Material provided Block Start

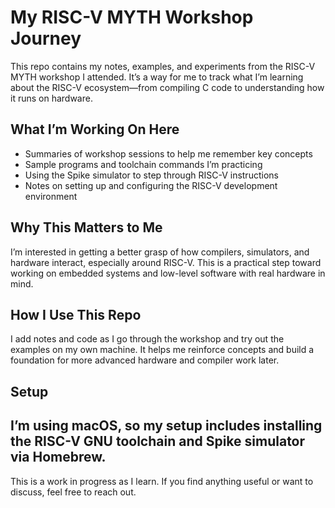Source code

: # My RISC-V MYTH Workshop Journey

This repo contains my notes, examples, and experiments from the RISC-V MYTH workshop I attended. It’s a way for me to track what I’m learning about the RISC-V ecosystem—from compiling C code to understanding how it runs on hardware.

## What I’m Working On Here

- Summaries of workshop sessions to help me remember key concepts  
- Sample programs and toolchain commands I’m practicing  
- Using the Spike simulator to step through RISC-V instructions  
- Notes on setting up and configuring the RISC-V development environment  

## Why This Matters to Me

I’m interested in getting a better grasp of how compilers, simulators, and hardware interact, especially around RISC-V. This is a practical step toward working on embedded systems and low-level software with real hardware in mind.

## How I Use This Repo

I add notes and code as I go through the workshop and try out the examples on my own machine. It helps me reinforce concepts and build a foundation for more advanced hardware and compiler work later.

## Setup

I’m using macOS, so my setup includes installing the RISC-V GNU toolchain and Spike simulator via Homebrew.
---

This is a work in progress as I learn. If you find anything useful or want to discuss, feel free to reach out.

Material provided Block End

Copy the lines above exactly, beginning at the line containing "MYTH Workshop Journey" and stopping at the last line.

: # My RISC-V MYTH Workshop Journey

This repo contains my notes, examples, and experiments from the RISC-V MYTH workshop I attended. It’s a way for me to track what I’m learning about the RISC-V ecosystem—from compiling C code to understanding how it runs on hardware.

## What I’m Working On Here

- Summaries of workshop sessions to help me remember key concepts  
- Sample programs and toolchain commands I’m practicing  
- Using the Spike simulator to step through RISC-V instructions  
- Notes on setting up and configuring the RISC-V development environment  

## Why This Matters to Me

I’m interested in getting a better grasp of how compilers, simulators, and hardware interact, especially around RISC-V. This is a practical step toward working on embedded systems and low-level software with real hardware in mind.

## How I Use This Repo

I add notes and code as I go through the workshop and try out the examples on my own machine. It helps me reinforce concepts and build a foundation for more advanced hardware and compiler work later.

## Setup

I’m using macOS, so my setup includes installing the RISC-V GNU toolchain and Spike simulator via Homebrew.
---

This is a work in progress as I learn. If you find anything useful or want to discuss, feel free to reach out.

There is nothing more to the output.